━━ DATA FOR THIS EXERCISE

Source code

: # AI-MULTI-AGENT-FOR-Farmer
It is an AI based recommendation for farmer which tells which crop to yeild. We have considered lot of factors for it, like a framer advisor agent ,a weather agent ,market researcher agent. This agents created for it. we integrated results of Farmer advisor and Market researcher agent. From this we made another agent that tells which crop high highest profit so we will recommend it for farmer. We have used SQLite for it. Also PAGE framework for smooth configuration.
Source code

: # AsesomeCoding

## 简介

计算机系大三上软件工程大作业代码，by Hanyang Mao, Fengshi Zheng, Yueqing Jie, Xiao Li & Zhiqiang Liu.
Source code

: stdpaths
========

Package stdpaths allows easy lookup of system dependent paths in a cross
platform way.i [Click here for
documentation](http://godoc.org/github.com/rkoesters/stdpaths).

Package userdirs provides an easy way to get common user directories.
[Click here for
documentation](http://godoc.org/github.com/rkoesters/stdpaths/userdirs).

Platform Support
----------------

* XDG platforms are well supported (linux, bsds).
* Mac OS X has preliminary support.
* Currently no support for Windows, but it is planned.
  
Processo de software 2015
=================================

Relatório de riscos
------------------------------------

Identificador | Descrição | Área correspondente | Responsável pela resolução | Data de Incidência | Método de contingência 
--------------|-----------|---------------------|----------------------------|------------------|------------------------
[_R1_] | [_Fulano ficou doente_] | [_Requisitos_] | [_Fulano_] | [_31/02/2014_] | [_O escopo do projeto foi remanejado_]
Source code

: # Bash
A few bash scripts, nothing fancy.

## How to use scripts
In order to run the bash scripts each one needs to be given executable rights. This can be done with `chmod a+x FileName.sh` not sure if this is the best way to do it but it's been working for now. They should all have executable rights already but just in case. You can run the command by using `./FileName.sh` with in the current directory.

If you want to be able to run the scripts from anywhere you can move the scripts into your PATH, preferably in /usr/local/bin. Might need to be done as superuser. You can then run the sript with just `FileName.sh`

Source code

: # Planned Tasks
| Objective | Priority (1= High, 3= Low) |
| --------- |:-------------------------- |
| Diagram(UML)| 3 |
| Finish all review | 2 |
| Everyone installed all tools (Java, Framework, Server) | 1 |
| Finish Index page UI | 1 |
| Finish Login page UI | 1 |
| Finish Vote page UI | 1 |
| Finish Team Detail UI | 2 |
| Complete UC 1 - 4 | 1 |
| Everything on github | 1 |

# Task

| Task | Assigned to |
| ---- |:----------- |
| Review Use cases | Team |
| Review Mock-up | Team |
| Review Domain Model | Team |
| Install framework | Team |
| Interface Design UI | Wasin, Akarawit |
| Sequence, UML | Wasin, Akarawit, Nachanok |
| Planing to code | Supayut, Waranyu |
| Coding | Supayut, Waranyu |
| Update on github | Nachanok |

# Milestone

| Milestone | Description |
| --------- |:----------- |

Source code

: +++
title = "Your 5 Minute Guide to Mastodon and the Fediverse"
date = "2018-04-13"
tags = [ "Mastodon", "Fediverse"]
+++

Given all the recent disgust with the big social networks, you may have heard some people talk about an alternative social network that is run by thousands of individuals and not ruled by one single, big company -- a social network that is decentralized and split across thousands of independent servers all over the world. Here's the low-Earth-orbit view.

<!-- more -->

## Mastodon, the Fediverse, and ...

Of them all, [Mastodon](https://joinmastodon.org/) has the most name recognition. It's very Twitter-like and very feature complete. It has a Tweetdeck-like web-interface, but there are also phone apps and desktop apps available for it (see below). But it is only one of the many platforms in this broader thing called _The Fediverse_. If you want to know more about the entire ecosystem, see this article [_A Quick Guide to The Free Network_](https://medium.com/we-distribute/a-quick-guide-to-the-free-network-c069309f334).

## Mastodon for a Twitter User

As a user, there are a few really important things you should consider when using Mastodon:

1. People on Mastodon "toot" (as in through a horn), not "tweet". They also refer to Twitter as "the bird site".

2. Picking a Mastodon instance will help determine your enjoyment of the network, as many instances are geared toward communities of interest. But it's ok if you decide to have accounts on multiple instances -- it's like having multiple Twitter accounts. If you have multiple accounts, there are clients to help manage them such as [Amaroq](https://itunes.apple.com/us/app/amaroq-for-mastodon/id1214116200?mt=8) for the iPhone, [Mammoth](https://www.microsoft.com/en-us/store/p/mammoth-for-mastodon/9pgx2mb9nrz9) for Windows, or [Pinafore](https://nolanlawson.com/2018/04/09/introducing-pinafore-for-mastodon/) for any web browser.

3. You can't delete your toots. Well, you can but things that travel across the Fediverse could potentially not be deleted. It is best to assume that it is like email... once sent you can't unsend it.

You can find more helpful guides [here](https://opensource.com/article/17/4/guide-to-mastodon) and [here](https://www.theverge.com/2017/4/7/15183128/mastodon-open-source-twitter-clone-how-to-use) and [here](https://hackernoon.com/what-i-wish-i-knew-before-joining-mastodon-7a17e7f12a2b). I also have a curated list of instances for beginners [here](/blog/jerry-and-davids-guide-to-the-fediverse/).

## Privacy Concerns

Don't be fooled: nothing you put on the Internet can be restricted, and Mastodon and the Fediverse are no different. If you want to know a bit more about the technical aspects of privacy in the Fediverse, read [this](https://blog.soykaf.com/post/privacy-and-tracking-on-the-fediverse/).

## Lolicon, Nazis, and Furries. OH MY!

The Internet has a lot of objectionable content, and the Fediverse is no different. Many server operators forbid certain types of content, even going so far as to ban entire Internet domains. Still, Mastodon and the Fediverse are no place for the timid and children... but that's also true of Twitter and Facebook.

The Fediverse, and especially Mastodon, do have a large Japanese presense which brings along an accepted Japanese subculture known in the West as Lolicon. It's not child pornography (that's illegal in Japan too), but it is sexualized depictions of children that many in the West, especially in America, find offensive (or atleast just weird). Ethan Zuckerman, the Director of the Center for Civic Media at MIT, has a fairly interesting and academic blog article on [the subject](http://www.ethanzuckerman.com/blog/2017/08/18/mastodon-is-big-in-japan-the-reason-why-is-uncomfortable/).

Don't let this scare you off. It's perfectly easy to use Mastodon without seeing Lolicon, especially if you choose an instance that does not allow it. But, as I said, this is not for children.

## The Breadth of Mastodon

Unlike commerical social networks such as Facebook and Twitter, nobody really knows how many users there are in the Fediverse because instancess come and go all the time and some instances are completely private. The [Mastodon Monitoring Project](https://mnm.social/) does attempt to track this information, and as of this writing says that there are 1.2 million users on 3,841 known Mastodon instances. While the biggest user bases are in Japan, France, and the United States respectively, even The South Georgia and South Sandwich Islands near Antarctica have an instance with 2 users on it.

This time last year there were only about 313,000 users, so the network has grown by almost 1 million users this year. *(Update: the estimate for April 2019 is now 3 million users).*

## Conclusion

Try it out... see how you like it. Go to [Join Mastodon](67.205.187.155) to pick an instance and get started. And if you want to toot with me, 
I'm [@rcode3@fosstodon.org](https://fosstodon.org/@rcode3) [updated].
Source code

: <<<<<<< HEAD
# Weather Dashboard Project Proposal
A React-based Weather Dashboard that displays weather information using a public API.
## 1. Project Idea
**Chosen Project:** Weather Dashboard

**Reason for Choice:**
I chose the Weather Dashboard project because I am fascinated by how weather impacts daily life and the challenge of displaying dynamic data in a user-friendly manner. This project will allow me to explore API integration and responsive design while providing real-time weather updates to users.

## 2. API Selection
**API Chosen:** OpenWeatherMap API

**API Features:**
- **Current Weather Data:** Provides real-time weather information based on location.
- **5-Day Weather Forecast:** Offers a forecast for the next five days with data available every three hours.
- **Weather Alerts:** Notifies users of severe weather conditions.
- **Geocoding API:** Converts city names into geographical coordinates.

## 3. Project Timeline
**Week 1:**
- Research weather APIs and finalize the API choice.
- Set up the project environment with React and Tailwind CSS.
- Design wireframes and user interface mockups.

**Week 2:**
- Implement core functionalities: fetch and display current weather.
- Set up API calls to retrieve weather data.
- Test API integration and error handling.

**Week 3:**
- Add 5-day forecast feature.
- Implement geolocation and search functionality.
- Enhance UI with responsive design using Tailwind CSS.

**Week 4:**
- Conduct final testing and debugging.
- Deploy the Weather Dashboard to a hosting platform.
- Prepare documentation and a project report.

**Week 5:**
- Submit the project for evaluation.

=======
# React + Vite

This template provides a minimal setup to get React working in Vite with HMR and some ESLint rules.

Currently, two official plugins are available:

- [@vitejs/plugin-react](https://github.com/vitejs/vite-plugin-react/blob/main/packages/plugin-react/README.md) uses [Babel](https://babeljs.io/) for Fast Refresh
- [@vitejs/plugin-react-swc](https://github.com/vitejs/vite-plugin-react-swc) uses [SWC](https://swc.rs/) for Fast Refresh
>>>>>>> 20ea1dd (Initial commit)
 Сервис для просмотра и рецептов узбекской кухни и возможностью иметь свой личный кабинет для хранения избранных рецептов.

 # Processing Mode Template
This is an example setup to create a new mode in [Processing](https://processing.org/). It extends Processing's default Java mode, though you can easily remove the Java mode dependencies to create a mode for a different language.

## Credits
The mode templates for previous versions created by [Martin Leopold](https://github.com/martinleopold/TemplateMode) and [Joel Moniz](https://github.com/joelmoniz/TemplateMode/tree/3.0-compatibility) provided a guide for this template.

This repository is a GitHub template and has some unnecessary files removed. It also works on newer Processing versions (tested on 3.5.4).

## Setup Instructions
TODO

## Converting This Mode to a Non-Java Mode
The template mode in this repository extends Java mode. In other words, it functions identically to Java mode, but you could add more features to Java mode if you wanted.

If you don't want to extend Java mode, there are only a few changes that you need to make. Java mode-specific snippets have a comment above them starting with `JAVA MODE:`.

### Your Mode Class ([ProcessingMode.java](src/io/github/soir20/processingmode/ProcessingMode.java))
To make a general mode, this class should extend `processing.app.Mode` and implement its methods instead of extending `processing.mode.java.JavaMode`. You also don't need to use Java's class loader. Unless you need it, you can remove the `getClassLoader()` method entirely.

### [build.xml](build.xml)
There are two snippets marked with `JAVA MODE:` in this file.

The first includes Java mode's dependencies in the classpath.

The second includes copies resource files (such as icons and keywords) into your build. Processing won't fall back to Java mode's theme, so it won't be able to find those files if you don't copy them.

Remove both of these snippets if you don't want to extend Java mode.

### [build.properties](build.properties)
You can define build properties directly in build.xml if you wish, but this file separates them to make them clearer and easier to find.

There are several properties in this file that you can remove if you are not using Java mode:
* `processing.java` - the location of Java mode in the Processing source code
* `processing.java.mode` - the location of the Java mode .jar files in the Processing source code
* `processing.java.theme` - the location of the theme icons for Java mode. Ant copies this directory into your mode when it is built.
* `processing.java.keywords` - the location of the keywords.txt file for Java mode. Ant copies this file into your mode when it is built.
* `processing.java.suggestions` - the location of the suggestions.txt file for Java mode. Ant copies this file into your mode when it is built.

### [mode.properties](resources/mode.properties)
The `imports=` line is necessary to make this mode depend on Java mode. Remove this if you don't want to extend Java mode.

━━━━

▶ _WHAT YOU SHOULD DO_: Extract the lines of the preceding material that run from the line with "Given all the" through the line with "## Mastodon, the Fediverse, and ...", inclusive, reproducing them exactly and adding nothing.

▶ _RESULT BELOW_:
Given all the recent disgust with the big social networks, you may have heard some people talk about an alternative social network that is run by thousands of individuals and not ruled by one single, big company -- a social network that is decentralized and split across thousands of independent servers all over the world. Here's the low-Earth-orbit view.

<!-- more -->

## Mastodon, the Fediverse, and ...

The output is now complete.